ソルジェニーツィンは、地方の学校で数学と物理の教師を務めることで、自身と家族の生活を支えることができた。=Photoshot /Vostock Photo撮影
ロシアでは、一生懸命に作家業に励んでも十分な報酬が得られたことは決してなかった。帝政時代には教育が普及していなかったため、複雑で難解な文学の市場は、きわめて少数グループの読者層に限られていたのだ。その後のソ連では、国家のイデオロギーに忠実な作家だけが執筆で生計を立てることができた。それ以外の作家は仕事を掛け持ちすることを余儀なくされた。
人間性と不条理:もともとは医師だった2人の偉大な作家
アントン・チェーホフは15年間医師として働いたが、彼がその決定を後悔することは決してなかった。彼のほとんどの患者は小作農、召使いや貧困者だった。チェーホフは次のように冗談めかして語った。「私は貴族の家々で診療を行います。今は調理人を診療するためにケルレル伯爵夫人の所へ向かっていますが、その次は貴族のヴォエイコフ氏のところで小間使いを診療することになっています」。患者の多くは医者に支払いができなかったため、チェーホフは彼らを無料で診療した。

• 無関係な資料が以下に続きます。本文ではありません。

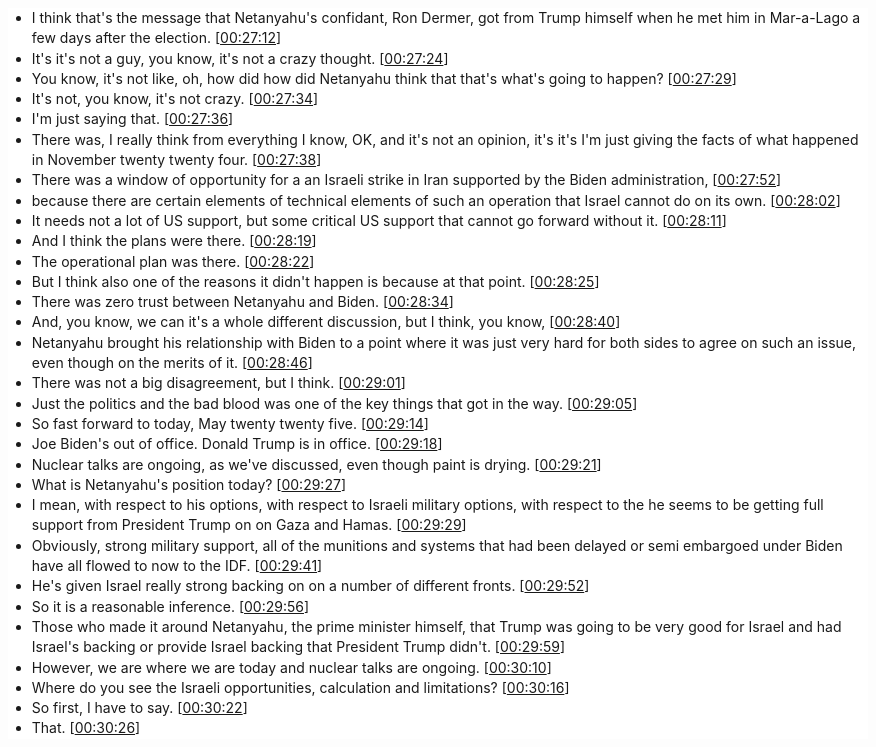 *  I think that's the message that Netanyahu's confidant, Ron Dermer, got from Trump himself when he met him in Mar-a-Lago a few days after the election. [[00:27:12](https://www.youtube.com/watch?v=hYzqzAWHuEU&t=1632.76s)]
*  It's it's not a guy, you know, it's not a crazy thought. [[00:27:24](https://www.youtube.com/watch?v=hYzqzAWHuEU&t=1644.32s)]
*  You know, it's not like, oh, how did how did Netanyahu think that that's what's going to happen? [[00:27:29](https://www.youtube.com/watch?v=hYzqzAWHuEU&t=1649.3999999999999s)]
*  It's not, you know, it's not crazy. [[00:27:34](https://www.youtube.com/watch?v=hYzqzAWHuEU&t=1654.3999999999999s)]
*  I'm just saying that. [[00:27:36](https://www.youtube.com/watch?v=hYzqzAWHuEU&t=1656.28s)]
*  There was, I really think from everything I know, OK, and it's not an opinion, it's it's I'm just giving the facts of what happened in November twenty twenty four. [[00:27:38](https://www.youtube.com/watch?v=hYzqzAWHuEU&t=1658.9199999999998s)]
*  There was a window of opportunity for a an Israeli strike in Iran supported by the Biden administration, [[00:27:52](https://www.youtube.com/watch?v=hYzqzAWHuEU&t=1672.12s)]
*  because there are certain elements of technical elements of such an operation that Israel cannot do on its own. [[00:28:02](https://www.youtube.com/watch?v=hYzqzAWHuEU&t=1682.88s)]
*  It needs not a lot of US support, but some critical US support that cannot go forward without it. [[00:28:11](https://www.youtube.com/watch?v=hYzqzAWHuEU&t=1691.1200000000001s)]
*  And I think the plans were there. [[00:28:19](https://www.youtube.com/watch?v=hYzqzAWHuEU&t=1699.0400000000002s)]
*  The operational plan was there. [[00:28:22](https://www.youtube.com/watch?v=hYzqzAWHuEU&t=1702.5600000000002s)]
*  But I think also one of the reasons it didn't happen is because at that point. [[00:28:25](https://www.youtube.com/watch?v=hYzqzAWHuEU&t=1705.2s)]
*  There was zero trust between Netanyahu and Biden. [[00:28:34](https://www.youtube.com/watch?v=hYzqzAWHuEU&t=1714.16s)]
*  And, you know, we can it's a whole different discussion, but I think, you know, [[00:28:40](https://www.youtube.com/watch?v=hYzqzAWHuEU&t=1720.64s)]
*  Netanyahu brought his relationship with Biden to a point where it was just very hard for both sides to agree on such an issue, even though on the merits of it. [[00:28:46](https://www.youtube.com/watch?v=hYzqzAWHuEU&t=1726.16s)]
*  There was not a big disagreement, but I think. [[00:29:01](https://www.youtube.com/watch?v=hYzqzAWHuEU&t=1741.1200000000001s)]
*  Just the politics and the bad blood was one of the key things that got in the way. [[00:29:05](https://www.youtube.com/watch?v=hYzqzAWHuEU&t=1745.6000000000001s)]
*  So fast forward to today, May twenty twenty five. [[00:29:14](https://www.youtube.com/watch?v=hYzqzAWHuEU&t=1754.36s)]
*  Joe Biden's out of office. Donald Trump is in office. [[00:29:18](https://www.youtube.com/watch?v=hYzqzAWHuEU&t=1758.8s)]
*  Nuclear talks are ongoing, as we've discussed, even though paint is drying. [[00:29:21](https://www.youtube.com/watch?v=hYzqzAWHuEU&t=1761.24s)]
*  What is Netanyahu's position today? [[00:29:27](https://www.youtube.com/watch?v=hYzqzAWHuEU&t=1767.72s)]
*  I mean, with respect to his options, with respect to Israeli military options, with respect to the he seems to be getting full support from President Trump on on Gaza and Hamas. [[00:29:29](https://www.youtube.com/watch?v=hYzqzAWHuEU&t=1769.3999999999999s)]
*  Obviously, strong military support, all of the munitions and systems that had been delayed or semi embargoed under Biden have all flowed to now to the IDF. [[00:29:41](https://www.youtube.com/watch?v=hYzqzAWHuEU&t=1781.04s)]
*  He's given Israel really strong backing on on a number of different fronts. [[00:29:52](https://www.youtube.com/watch?v=hYzqzAWHuEU&t=1792.76s)]
*  So it is a reasonable inference. [[00:29:56](https://www.youtube.com/watch?v=hYzqzAWHuEU&t=1796.76s)]
*  Those who made it around Netanyahu, the prime minister himself, that Trump was going to be very good for Israel and had Israel's backing or provide Israel backing that President Trump didn't. [[00:29:59](https://www.youtube.com/watch?v=hYzqzAWHuEU&t=1799.12s)]
*  However, we are where we are today and nuclear talks are ongoing. [[00:30:10](https://www.youtube.com/watch?v=hYzqzAWHuEU&t=1810.56s)]
*  Where do you see the Israeli opportunities, calculation and limitations? [[00:30:16](https://www.youtube.com/watch?v=hYzqzAWHuEU&t=1816.32s)]
*  So first, I have to say. [[00:30:22](https://www.youtube.com/watch?v=hYzqzAWHuEU&t=1822.12s)]
*  That. [[00:30:26](https://www.youtube.com/watch?v=hYzqzAWHuEU&t=1826.28s)]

チェーホフが医学に惹かれたのは金銭が目的ではなかった。「公益のために仕えるという願いは、魂の必要条件であり、個人的幸福のための必須条件でなければならない」と彼は語ったが、彼は自らその信条を実践した。
1890年には、彼はサハリン島の流刑地に旅し、人口調査を実施して、現地の刑務所、病院や兵舎の衛生状態を調査した。その結果はノンフィクション作品『サハリン島』として出版されたが、これは服役囚の悲惨な生活条件の改善につながった。コレラがロシア中央部で大流行した1892年には、チェーホフは被害者のための医療援助を自費で組織した。
チェーホフはあるとき次のように語った。「医学は私の法的な妻であり、文学は私の愛人である」。しかし、医学は彼の著作にも多大に貢献した。彼の作品には、登場人物の健康状態、病気や死に関する詳細な記述が含まれている。さらに、彼は医療に従事しながらありとあらゆる話を耳にし、人間の性質についてたくさんのことを学んだが、これはどのような作者にとっても貴重な経験だった。
ミハイル・ブルガーコフは医師の家系の出身で、1910年代に数年間医師として働き、第一次世界大戦にも野戦外科医として従軍している。終戦後、ブルガーコフは農村部の僻地で医師になった。医師は彼しかいなかったため、1日に何十人もの患者を診なければならなかった。この頃のブルガーコフの体験は近年広く知れ渡るようになったが、それはその時期の短編コレクションが、脚色づけられた英国のテレビシリーズ「若き医師の手記」(2012年、著作と題名は同じ)として製作されたせいである。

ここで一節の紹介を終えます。